Our letter has been signed by founders who have collectively raised close to £7 billion (thanks to Beauhurst’s Henry Whorwood for crunching the numbers). We have 150 founders eager to speak with any journalist who wants to know what the big deal is.
We’re not the only ones working on it. Fintech Founders – a network of the UK’s leading fintech founders – has written its own letter to the Chancellor. Meanwhile, other groups are working behind the scenes and mobilising. As I wrote last week: the more, the mightier.
There are credible reports that Business Asset Disposal Relief (BADR) will be scrapped. This would be doubly brutal for entrepreneurs. Not just for them personally, but for the devastating impact on their employees who are incentivised under the scheme through stock options or shares. This is what makes people gamble on a plucky British startup rather than work for a US tech titan. Instead of scrapping BADR, the Chancellor should target it solely at entrepreneurs and their teams building companies, while increasing the limits from its diminished £1 million.
It’s important to note that this isn’t just a problem for the tech industry. Also signing the letter are Whitney Hawkings, the visionary behind FLOWERBX which brings blooms to your door; Pip Murray, whose flavour-packed nut butters have spread across the nation; Matthew McNeill Love, the brains behind Thursday, shaking up the dating game; and Alla Ouvarova of Two Chicks, which has revolutionised the way we enjoy eggs (and, for me, cocktails). I could go on, and on, and on (there are over 1,000, after all).
These are the thousand entrepreneurs who’ve poured their blood, sweat and tears into making all our lives a little better. While governments are there to set the rules, it’s the innovators and entrepreneurs – alongside those who back them and work for them – who really change the world.
If CGT is hiked for entrepreneurs as many fear, two things will happen. First, some entrepreneurs will leave the country. According to a survey by Evelyn Partners, 48% of business owners would consider moving their businesses abroad if taxes are increased. Similarly, the Fintech Founders letter claims 43% of founders are considering relocating out of the country.
Of course, no matter what happens on 30 October, we all know that half the country’s wealth creators aren’t going to suddenly up sticks and leave. But some will – potentially quite a lot, based on conversations I’ve been having with them. We don’t need to compete with jurisdictions that don’t charge any CGT – Britain is better than that – but we do need to be competitive with the continent and the US. We also need to show some humility before ripping up the policies that have made us the best place in Europe to start and grow a business.

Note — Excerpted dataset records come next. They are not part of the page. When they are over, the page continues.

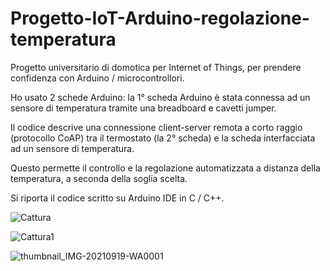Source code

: # Progetto-IoT-Arduino-regolazione-temperatura
Progetto universitario di domotica per Internet of Things, per prendere confidenza con Arduino / microcontrollori.

Ho usato 2 schede Arduino: la 1° scheda Arduino è stata connessa ad un sensore di temperatura tramite una breadboard e cavetti jumper.

Il codice descrive una connessione client-server remota a corto raggio (protocollo CoAP) tra il termostato (la 2° scheda) e la scheda interfacciata ad un sensore di temperatura.

Questo permette il controllo e la regolazione automatizzata a distanza della temperatura, a seconda della soglia scelta.

Si riporta il codice scritto su Arduino IDE in C / C++.

![Cattura](https://github.com/cla1994/Progetto-IoT-Arduino-regolazione-temperatura/assets/116500326/0874fe4e-427a-4eb4-a3f9-fe781da7ba4d)

![Cattura1](https://github.com/cla1994/Progetto-IoT-Arduino-regolazione-temperatura/assets/116500326/b3451c7a-f77b-4a7f-8e11-365ce7f8a71b)

![thumbnail_IMG-20210919-WA0001](https://github.com/cla1994/Progetto-IoT-Arduino-regolazione-temperatura/assets/116500326/59f65fe5-4374-4122-b326-bb0bba6fdba6)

Second, much more pernicious – and what won’t be so easy to see – will be the people who decide not to start a business in the first place. Why try to build a company to challenge a US tech giant when you can work for one? Why start a new bank when you can just work for one that’s already there? And if you are spinning your company out of a British university, why build it in the UK?
We all know personal wealth isn’t the only thing that drives entrepreneurs. But we all respond to incentives – or, as it may be, disincentives.